Os pais das duas meninas são amigos do filho do Presidente, Nuno Rebelo de Sousa, e, além do tratamento, as crianças receberam a nacionalidade portuguesa em 14 dias. Até agora foram constituídos arguidos os pais das gémeas, Nuno Rebelo de Sousa e o ex-secretário de Estado da Saúde Lacerda Sales.
O chefe de Estado foi acusado de eventual «abuso de poder» na proposta de relatório do inquérito parlamentar, redigida por Cristina Rodrigues, do Chega.
Ao longo de 254 páginas, a relatora do Chega conclui que «ficou provado que Nuno Rebelo de Sousa pediu ajuda ao pai, o Presidente da República, para salvar as gémeas luso-brasileiras» e que este «tomou diligências acrescidas face ao que costuma fazer com outros cidadãos que a ele recorrem».
O PSD e o CDS anunciaram esta quinta-feira que vão votar contra o relatório do Chega, por considerarem que não houve qualquer «intervenção indevida pelo Presidente da República» em todo este processo. Para ambos os partidos, houve sim uma «intervenção exagerada» de Nuno Rebelo de Sousa, que se concretizou através da ‘participação’ de Lacerda Sales.
O deputado social-democrata, António Rodrigues, argumenta que Marcelo «se limitou a reencaminhar um e-mail que recebeu do filho».
No mesmo sentido, a líder bloquista também lançou várias críticas às conclusões do relatório. «Não podemos auferir que o Presidente da República tenha tomado diligências acrescidas», afirma Mariana Mortágua. «Até pode ter acontecido, mas não temos provas disso. Só sabemos que reencaminhou o e-mail aos assessores».
LÍDER DO PAN PEDIU AO PR PARA ADIAR DISSOLUÇÃO
Ao Nascer do SOL, Inês Sousa Real avança que já tinha «alertado o Presidente da República para a importância de salvaguardar alguns processos legislativos em curso» para que «não fiquem perdidos no meio do caos de instabilidade política».
Sobre se a escolha do dia 19 de março para a dissolução do Parlamento dá tempo suficiente para o debate e votação do relatório em plenário, a deputada única do PAN diz que «em princípio, sim», dado o estado avançado do processo.
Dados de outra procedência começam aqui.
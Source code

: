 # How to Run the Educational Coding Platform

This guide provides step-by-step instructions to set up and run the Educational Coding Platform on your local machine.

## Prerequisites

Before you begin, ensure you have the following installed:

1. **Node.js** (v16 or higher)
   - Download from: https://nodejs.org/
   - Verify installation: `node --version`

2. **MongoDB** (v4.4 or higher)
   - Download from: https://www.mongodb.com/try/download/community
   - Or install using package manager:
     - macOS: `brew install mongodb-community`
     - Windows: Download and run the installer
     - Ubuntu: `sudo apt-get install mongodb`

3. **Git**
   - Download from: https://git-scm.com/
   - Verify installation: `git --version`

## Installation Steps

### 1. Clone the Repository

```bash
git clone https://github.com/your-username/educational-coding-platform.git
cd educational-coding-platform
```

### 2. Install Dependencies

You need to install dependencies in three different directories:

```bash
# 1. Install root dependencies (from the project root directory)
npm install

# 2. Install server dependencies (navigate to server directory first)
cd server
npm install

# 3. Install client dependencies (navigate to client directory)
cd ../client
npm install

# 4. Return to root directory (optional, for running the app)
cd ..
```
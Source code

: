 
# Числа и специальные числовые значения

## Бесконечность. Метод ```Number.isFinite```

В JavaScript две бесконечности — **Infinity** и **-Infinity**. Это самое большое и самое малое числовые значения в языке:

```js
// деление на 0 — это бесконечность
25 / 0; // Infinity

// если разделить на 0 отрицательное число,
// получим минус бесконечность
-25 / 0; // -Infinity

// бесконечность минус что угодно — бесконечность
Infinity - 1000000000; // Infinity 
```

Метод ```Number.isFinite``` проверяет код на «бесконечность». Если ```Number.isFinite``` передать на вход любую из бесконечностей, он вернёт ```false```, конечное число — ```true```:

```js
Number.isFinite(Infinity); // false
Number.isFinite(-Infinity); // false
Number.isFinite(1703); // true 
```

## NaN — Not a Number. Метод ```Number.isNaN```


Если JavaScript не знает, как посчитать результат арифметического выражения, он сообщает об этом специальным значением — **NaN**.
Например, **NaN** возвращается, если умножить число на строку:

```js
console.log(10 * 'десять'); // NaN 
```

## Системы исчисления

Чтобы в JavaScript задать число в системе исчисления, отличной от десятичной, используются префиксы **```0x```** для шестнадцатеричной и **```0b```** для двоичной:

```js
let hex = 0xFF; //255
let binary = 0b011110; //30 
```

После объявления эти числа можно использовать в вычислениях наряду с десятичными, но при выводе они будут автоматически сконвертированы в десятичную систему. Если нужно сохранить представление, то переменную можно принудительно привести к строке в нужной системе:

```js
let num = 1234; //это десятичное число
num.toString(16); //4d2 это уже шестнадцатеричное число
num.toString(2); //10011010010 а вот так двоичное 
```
Já sobre a possibilidade de Marcelo sair beneficiado, caso a Comissão de Inquérito não avance, Inês Sousa Real discorda: «Tendo em conta as conclusões do relatório, não me parece que seja beneficiado. De qualquer das formas, é importante que este processo seja fechado, a bem da credibilidade da Comissão Parlamentar, da Assembleia da República e da instituição que é a Presidência da República».
E acrescenta: «Foi um processo muito acompanhado por todos os portugueses e um trabalho que levou muitos dias, muitas horas, muitas audições. É importante que os portugueses vejam fechar este capítulo da Comissão Parlamentar de Inquérito».
Segundo a deputada do PAN, haveria ainda a possibilidade em cima da mesa de ser a Comissão Permanente votar o relatório.
Se nenhuma destas duas hipóteses fosse para a frente, só a criação e uma nova CPI, após a tomada de posse do novo Governo, permitiria a continuação do escrutínio do caso. Nesse caso, nem tudo ficaria perdido. «A nova CPI costuma pedir todos os elementos das comissões anteriores e começa a partir do momento onde a outra acabou» e que «no limite, poderia durar mais uns 15 dias», explica o ex-deputado do PSD.
Já uma Comissão de Inquérito que terminou antes mesmo de começar foi a apresentada pelo PS para avaliar o cumprimento das regras por parte do primeiro-ministro na sequência do caso da empresa familiar. Com a dissolução do Parlamento, o escrutínio às contas de Montenegro terá de passar para a próxima legislatura.
Esta não é a primeira vez que uma Comissão de Inquérito fica pelo caminho com a queda de um Governo e dissolução do Parlamento. Duarte Pacheco recorda o caso da Comissão Parlamentar de Inquérito à tragédia de Camarate, que investigou o acidente de aviação em que morreram Francisco Sá Carneiro e Adelino Amaro da Costa e acompanhantes, em 4 de dezembro de 1980 , e que teve dez comissões parlamentares de inquérito ao longo de 30 anos.